## ASSIGNMENT
Would you please copy all of the data exactly, skipping the images?

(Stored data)
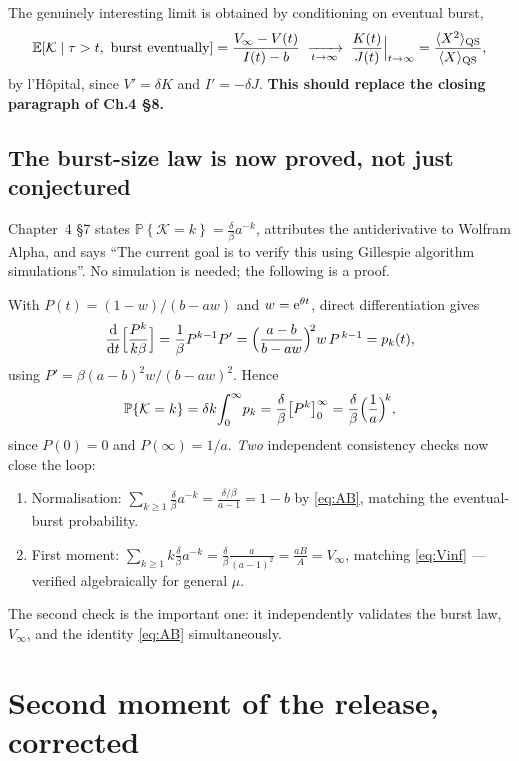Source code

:\documentclass[11pt]{article}
\newcommand{\dd}{{\rm d}}
\newcommand{\ee}{{\rm e}}
\newcommand{\E}{\mathbb{E}}
\newcommand{\Prob}[1]{\mathbb{P}\!\left\{#1\right\}}
\newcommand{\Kb}{\mathcal{K}}
\newcommand{\Aa}{A}
\newcommand{\Bb}{B}
\theoremstyle{plain}
\theoremstyle{definition}
\theoremstyle{remark}
\begin{document}
The genuinely interesting limit is obtained by conditioning on eventual burst,
\begin{equation}
\E[\Kb\mid \tau>t,\ \text{burst eventually}]=\frac{V_\infty-V(t)}{I(t)-b}
\;\xrightarrow[t\to\infty]{}\;\frac{K(t)}{J(t)}\Big|_{t\to\infty}
=\frac{\langle X^2\rangle_{\rm QS}}{\langle X\rangle_{\rm QS}},
\end{equation}
by l'H\^opital, since $V'=\delta K$ and $I'=-\delta J$. \textbf{This should replace
the closing paragraph of Ch.4 \S8.}

\subsection{The burst-size law is now proved, not just conjectured}

Chapter~4 \S7 states $\Prob{\Kb=k}=\frac{\delta}{\beta}a^{-k}$, attributes the
antiderivative to Wolfram Alpha, and says ``The current goal is to verify this using
Gillespie algorithm simulations''. No simulation is needed; the following is a proof.

With $P(t)=(1-w)/(b-aw)$ and $w=\ee^{\theta t}$, direct differentiation gives
\begin{equation}
\frac{\dd}{\dd t}\Bigl[\frac{P^k}{k\beta}\Bigr]
=\frac{1}{\beta}P^{k-1}P'
=\Bigl(\frac{a-b}{b-aw}\Bigr)^{\!2}w\,P^{\,k-1}=p_k(t),
\end{equation}
using $P'=\beta(a-b)^2w/(b-aw)^2$. Hence
\begin{equation}
\Prob{\Kb=k}=\delta k\!\int_0^\infty\! p_k
=\frac{\delta}{\beta}\bigl[P^k\bigr]_0^\infty
=\frac{\delta}{\beta}\Bigl(\frac1a\Bigr)^{\!k},
\end{equation}
since $P(0)=0$ and $P(\infty)=1/a$. \emph{Two} independent consistency checks now close
the loop:
\begin{enumerate}[leftmargin=1.6em,itemsep=0.15em]
\item Normalisation: $\sum_{k\ge1}\frac{\delta}{\beta}a^{-k}=\frac{\delta/\beta}{a-1}=1-b$
by \eqref{eq:AB}, matching the eventual-burst probability.
\item First moment: $\sum_{k\ge1}k\frac{\delta}{\beta}a^{-k}
=\frac{\delta}{\beta}\frac{a}{(a-1)^2}=\frac{a\Bb}{\Aa}=V_\infty$,
matching \eqref{eq:Vinf} --- verified algebraically for general $\mu$.
\end{enumerate}
The second check is the important one: it independently validates the burst law,
$V_\infty$, and the identity \eqref{eq:AB} simultaneously.

\section{Second moment of the release, corrected}
\end{document}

## WRITTEN REPLY
Source code

:\documentclass[11pt]{article}
\newcommand{\dd}{{\rm d}}
\newcommand{\ee}{{\rm e}}
\newcommand{\E}{\mathbb{E}}
\newcommand{\Prob}[1]{\mathbb{P}\!\left\{#1\right\}}
\newcommand{\Kb}{\mathcal{K}}
\newcommand{\Aa}{A}
\newcommand{\Bb}{B}
\theoremstyle{plain}
\theoremstyle{definition}
\theoremstyle{remark}
\begin{document}
The genuinely interesting limit is obtained by conditioning on eventual burst,
\begin{equation}
\E[\Kb\mid \tau>t,\ \text{burst eventually}]=\frac{V_\infty-V(t)}{I(t)-b}
\;\xrightarrow[t\to\infty]{}\;\frac{K(t)}{J(t)}\Big|_{t\to\infty}
=\frac{\langle X^2\rangle_{\rm QS}}{\langle X\rangle_{\rm QS}},
\end{equation}
by l'H\^opital, since $V'=\delta K$ and $I'=-\delta J$. \textbf{This should replace
the closing paragraph of Ch.4 \S8.}

\subsection{The burst-size law is now proved, not just conjectured}

Chapter~4 \S7 states $\Prob{\Kb=k}=\frac{\delta}{\beta}a^{-k}$, attributes the
antiderivative to Wolfram Alpha, and says ``The current goal is to verify this using
Gillespie algorithm simulations''. No simulation is needed; the following is a proof.

With $P(t)=(1-w)/(b-aw)$ and $w=\ee^{\theta t}$, direct differentiation gives
\begin{equation}
\frac{\dd}{\dd t}\Bigl[\frac{P^k}{k\beta}\Bigr]
=\frac{1}{\beta}P^{k-1}P'
=\Bigl(\frac{a-b}{b-aw}\Bigr)^{\!2}w\,P^{\,k-1}=p_k(t),
\end{equation}
using $P'=\beta(a-b)^2w/(b-aw)^2$. Hence
\begin{equation}
\Prob{\Kb=k}=\delta k\!\int_0^\infty\! p_k
=\frac{\delta}{\beta}\bigl[P^k\bigr]_0^\infty
=\frac{\delta}{\beta}\Bigl(\frac1a\Bigr)^{\!k},
\end{equation}
since $P(0)=0$ and $P(\infty)=1/a$. \emph{Two} independent consistency checks now close
the loop:
\begin{enumerate}[leftmargin=1.6em,itemsep=0.15em]
\item Normalisation: $\sum_{k\ge1}\frac{\delta}{\beta}a^{-k}=\frac{\delta/\beta}{a-1}=1-b$
by \eqref{eq:AB}, matching the eventual-burst probability.
\item First moment: $\sum_{k\ge1}k\frac{\delta}{\beta}a^{-k}
=\frac{\delta}{\beta}\frac{a}{(a-1)^2}=\frac{a\Bb}{\Aa}=V_\infty$,
matching \eqref{eq:Vinf} --- verified algebraically for general $\mu$.
\end{enumerate}
The second check is the important one: it independently validates the burst law,
$V_\infty$, and the identity \eqref{eq:AB} simultaneously.

\section{Second moment of the release, corrected}
\end{document}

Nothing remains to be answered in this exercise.